### [ASSIGNMENT]
Once the line with "## Standard Features" is found in the entries below, repeat it and each following line exactly, up to and including the line with "## Extra Features". Add no other lines.

───── DATA TO EXAMINE ─────

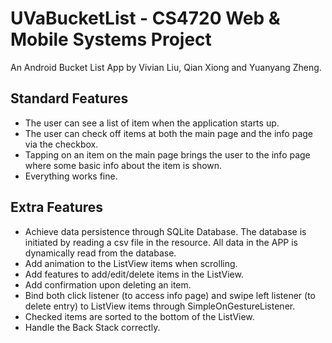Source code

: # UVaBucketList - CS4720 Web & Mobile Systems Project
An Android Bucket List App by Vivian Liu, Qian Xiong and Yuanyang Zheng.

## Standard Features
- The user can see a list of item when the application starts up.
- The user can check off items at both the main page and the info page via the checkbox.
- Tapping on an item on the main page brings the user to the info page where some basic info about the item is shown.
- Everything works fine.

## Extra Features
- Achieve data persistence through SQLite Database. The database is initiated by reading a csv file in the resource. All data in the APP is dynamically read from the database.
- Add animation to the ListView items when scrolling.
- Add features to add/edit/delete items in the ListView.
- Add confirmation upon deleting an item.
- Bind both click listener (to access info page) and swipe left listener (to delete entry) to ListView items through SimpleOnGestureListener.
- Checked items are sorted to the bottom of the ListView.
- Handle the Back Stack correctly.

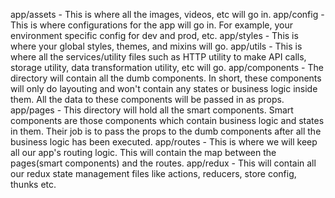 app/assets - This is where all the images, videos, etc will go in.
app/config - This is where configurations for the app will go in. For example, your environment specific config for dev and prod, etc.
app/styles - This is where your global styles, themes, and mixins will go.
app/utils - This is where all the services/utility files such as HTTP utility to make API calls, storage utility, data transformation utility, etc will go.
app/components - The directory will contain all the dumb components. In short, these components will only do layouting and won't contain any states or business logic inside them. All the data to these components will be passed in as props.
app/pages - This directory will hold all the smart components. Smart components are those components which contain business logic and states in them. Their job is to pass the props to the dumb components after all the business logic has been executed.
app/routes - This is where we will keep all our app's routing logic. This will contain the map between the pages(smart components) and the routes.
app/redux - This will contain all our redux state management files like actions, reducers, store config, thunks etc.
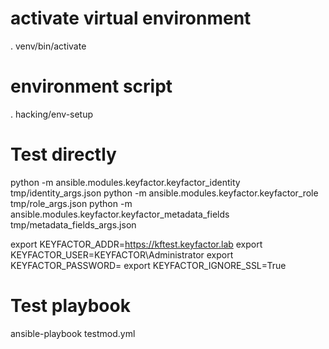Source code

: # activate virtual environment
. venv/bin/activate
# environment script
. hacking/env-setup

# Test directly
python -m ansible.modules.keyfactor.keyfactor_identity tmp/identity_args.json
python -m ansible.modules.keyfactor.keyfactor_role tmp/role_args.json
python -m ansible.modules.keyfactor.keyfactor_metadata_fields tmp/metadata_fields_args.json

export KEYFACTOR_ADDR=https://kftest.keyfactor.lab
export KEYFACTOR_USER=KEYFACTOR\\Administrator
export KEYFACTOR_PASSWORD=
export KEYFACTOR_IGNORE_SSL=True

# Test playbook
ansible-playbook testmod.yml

─────

### [EXERCISE ANSWER]
## Standard Features
- The user can see a list of item when the application starts up.
- The user can check off items at both the main page and the info page via the checkbox.
- Tapping on an item on the main page brings the user to the info page where some basic info about the item is shown.
- Everything works fine.

## Extra Features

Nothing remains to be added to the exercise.